Sesuai ketentuan AD di atas, kata Genades, maka persetujuan dekom terkait IP Blok BMG termasuk bidding dan akuisisi itu hanya satu persetujuan sehingga direksi tidak perlu lagi memintanya.
"Nah, konteks di sini bidding yaitu tidak terpisahkan kalau Pertamina, dalam hal ini bidding menang menjadi kesatuan dengan akuisisi. Benar Yang Mulia [sama dengan AD]," ujarnya.
Terlebih, lanjut Genades, akuisisi juga sudah disetujui sehingga masuk dalam Rencana Kerja Anggaran Perusahaan (RKAP).
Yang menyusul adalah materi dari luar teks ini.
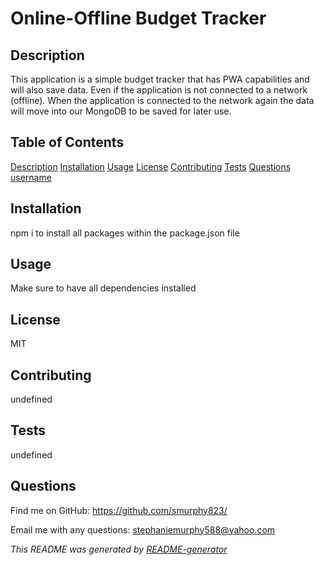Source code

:# Online-Offline Budget Tracker

  ## Description
   This application is a simple budget tracker that has PWA capabilities and will also save data. Even if the application is not connected to a network (offline). When the application is connected to the network again the data will move into our MongoDB to be saved for later use.

  ## Table of Contents
   [Description](#description)
   [Installation](#installation)
   [Usage](#usage)
   [License](#license)
   [Contributing](#contributing)
   [Tests](#tests)
   [Questions](#questions)
   [username](#username)


  ## Installation
  npm i to install all packages within the package.json file  

  ## Usage
  Make sure to have all dependencies installed

  ## License
  MIT

  ## Contributing
  undefined

  ## Tests
  undefined

  ## Questions
 

  Find me on GitHub: https://github.com/smurphy823/

  Email me with any questions: stephaniemurphy588@yahoo.com

 _This README was generated by [README-generator](https://github.com/smurphy823/README-generator)_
Memang ada ketentuan harus mendapat persetujuan Rapat Umum Pemengang Saham (RUPS) meski akusisi sudah masuk dalam RKAP dengan catatan ada beberapa hal sesuai diatur Pasal 10 huruf c.
"Tapi bisa juga sudah ada persetujuan di RKAP kalau nilai material 2,5% dari revenue atau 5% sama dengan atau lebih dari equity itu tetap ke RUPS. BMG ini hanya 31,4 [juta US$], sementara kalau kita lihat revenue waktu itu 500 T, maka 2,5% itu mungkin sekitar 12,5 T, masih jauh. Dengan equitiy juga waktu itu 200 T, 5% itu 10 T tidak memenuhi treshold itu, sehinga tidak perlu persetujuan RUPS," ujarnya.
Atas keterangan tersebut, ?Ketua Majelis Hakim, Emilia Djajasubagja menanyakan kenapa Dekom tidak mengakui memberikan persetujuan setelah SPA ditandatangani, Genades, mengatakan tidak paham.
"Ya itu yang saya tidak pahami, kan itu menurut Dekom, saya kan hanya mengacu pada dokumen yang saya terima yaitu memorandum tanggal 30 April di mana pemahaman kami sebagai legal, ya itulah persetujuan melakukan akusisi," ujarnya.
Genades memastikan membaca memorandum atau surat persetujuan dari Dekom tersebut. Dalam memorandum itu, tidak terdapat catatan atau lampiran yang menyatakan bahwa dekom memberikan persetujuan tersebut dengan syarat tertentu atau bidding hanya untuk latihan.
"Tidak ada Yang Mulia. Ya [itu clear setuju bidding], kata-katanya seperti itu, saya sudah ucapkan di awal.? Tidak ada Yang Mulia [tidak ada sebenarnya tidak setuju]. Firm Yang Mulia," ucapnya.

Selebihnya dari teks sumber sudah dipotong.